Click on the images to download the Postscript version, which shows individual lines more clearly.
(above) Long rtt with moderate variability. High bottleneck bandwidth. Large buffer at server. Large bw-delay product. Most transfers never leave slow start, but a few enter congestion avoidance.
(above) Short rtt with moderate variability. Low bottleneck bandwidth. Bw-delay product is small, but buffer at server is even smaller. Transfers never reach path capacity.
(above) Medium rtt with very low variability, except during the initial reply-request rtt, which is highly variable, probably due to delays at the server. High bottleneck bandwidth. Again, throughput is limited by buffer space at the server. One unusual feature here is the horizontal line near 60,000 bytes. This seems to be a server-level delay imposed on every transfer after the first 60,000 bytes.
(above) Medium rtt with very low variability. High bottleneck bandwidth. Transfers never leave slow start.
(above) Low rtt with low variability except during the initial request-reply rtt. Medium bottleneck bandwidth. Evidence of dropped packets (long horizontal lines). Most transfers never leave slow start.

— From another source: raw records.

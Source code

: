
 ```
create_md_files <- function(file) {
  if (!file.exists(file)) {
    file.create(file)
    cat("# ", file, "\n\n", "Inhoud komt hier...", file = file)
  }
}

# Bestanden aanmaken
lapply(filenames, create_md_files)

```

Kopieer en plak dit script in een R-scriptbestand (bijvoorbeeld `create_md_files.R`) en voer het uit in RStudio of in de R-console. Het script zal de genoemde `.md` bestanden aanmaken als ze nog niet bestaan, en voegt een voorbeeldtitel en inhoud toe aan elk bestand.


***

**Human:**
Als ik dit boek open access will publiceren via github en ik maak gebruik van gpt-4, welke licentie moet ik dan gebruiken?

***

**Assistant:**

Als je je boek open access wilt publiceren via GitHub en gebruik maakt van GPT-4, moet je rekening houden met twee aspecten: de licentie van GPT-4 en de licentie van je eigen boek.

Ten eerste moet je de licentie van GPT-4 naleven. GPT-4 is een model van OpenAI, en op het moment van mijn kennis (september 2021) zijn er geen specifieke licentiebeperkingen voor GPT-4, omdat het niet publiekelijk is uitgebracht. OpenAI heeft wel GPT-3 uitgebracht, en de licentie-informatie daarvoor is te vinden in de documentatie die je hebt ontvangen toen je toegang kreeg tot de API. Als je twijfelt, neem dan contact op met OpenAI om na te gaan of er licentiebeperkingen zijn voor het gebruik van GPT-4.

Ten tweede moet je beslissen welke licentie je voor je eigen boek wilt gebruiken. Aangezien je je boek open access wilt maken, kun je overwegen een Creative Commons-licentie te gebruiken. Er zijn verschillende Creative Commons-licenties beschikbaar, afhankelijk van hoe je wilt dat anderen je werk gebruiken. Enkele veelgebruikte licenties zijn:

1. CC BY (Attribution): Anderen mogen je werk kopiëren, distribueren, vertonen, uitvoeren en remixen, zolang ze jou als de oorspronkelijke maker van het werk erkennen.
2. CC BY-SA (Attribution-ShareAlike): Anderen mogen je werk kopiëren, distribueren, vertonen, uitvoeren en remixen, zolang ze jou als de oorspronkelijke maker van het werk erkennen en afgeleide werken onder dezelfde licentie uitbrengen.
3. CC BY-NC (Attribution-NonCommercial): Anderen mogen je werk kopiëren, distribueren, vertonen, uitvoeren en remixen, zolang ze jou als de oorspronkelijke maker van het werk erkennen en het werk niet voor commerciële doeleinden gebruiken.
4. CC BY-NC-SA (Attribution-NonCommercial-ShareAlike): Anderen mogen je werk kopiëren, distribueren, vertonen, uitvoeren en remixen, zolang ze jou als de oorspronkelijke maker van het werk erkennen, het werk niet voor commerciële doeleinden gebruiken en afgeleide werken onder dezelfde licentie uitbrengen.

(above) Clearly trimodal performance, probably because the same DNS name maps to different servers at different times. Bottleneck bandwidth is consistently high, but the rtts of the different paths are very different. For the short rtt path, buffer space at the server is sufficient for most transfers to reach the capacity of the path, but for the longer rtt paths it is not.
(above) Medium rtt, with considerable variability. Low bottleneck bandwidth. After 4 rounds of slow start, most transfers enter self-clocking steady state. Some evidence of dropped packets.
(above) Medium rtt with very low variability except during the initial request-reply rtt. High bottleneck bandwidth. Large buffer at server. Most transfers never leave slow start.
(above) Probably at least two paths here, one with high bottleneck bandwidth, one with low. On the "slow" path, most transfers enter self-clocking steady state and achieve good throughput near the capacity of the path. On the "fast" path, rtt times are highly variable, and transfers only send a few packets per rtt, possibly due to a very small buffer at the server. The effective throughput of these transfers is much less than the capacity of the path.
(above) This server ignored the HTTP/1.0 Range command and sent the whole file, not just the first 100,000 bytes. After 5 rounds of slow start, most transfers enter self-clocking steady state, although there is some variation in the effective throughput they achieve (and the distribution may be multimodal?).
(above) High and variable rtt, high bottleneck bw. One transfer seems to enter congestion avoidance; the rest are limited by buffer space at the server.
(above) High and variable rtt, high bottleneck bw. Large buffer at server. Most transfers never leave slow start, but there are some dropped packets and a few transfers that drop out of slow start early and muddle along in congestion avoidance for a long time.
(above) Moderate rtt, with low variability except for a few outliers during the initial request-reply round trip, possibly due to delays at the server. High bottleneck bandwidth and buffer space, so most transfers never leave slow start.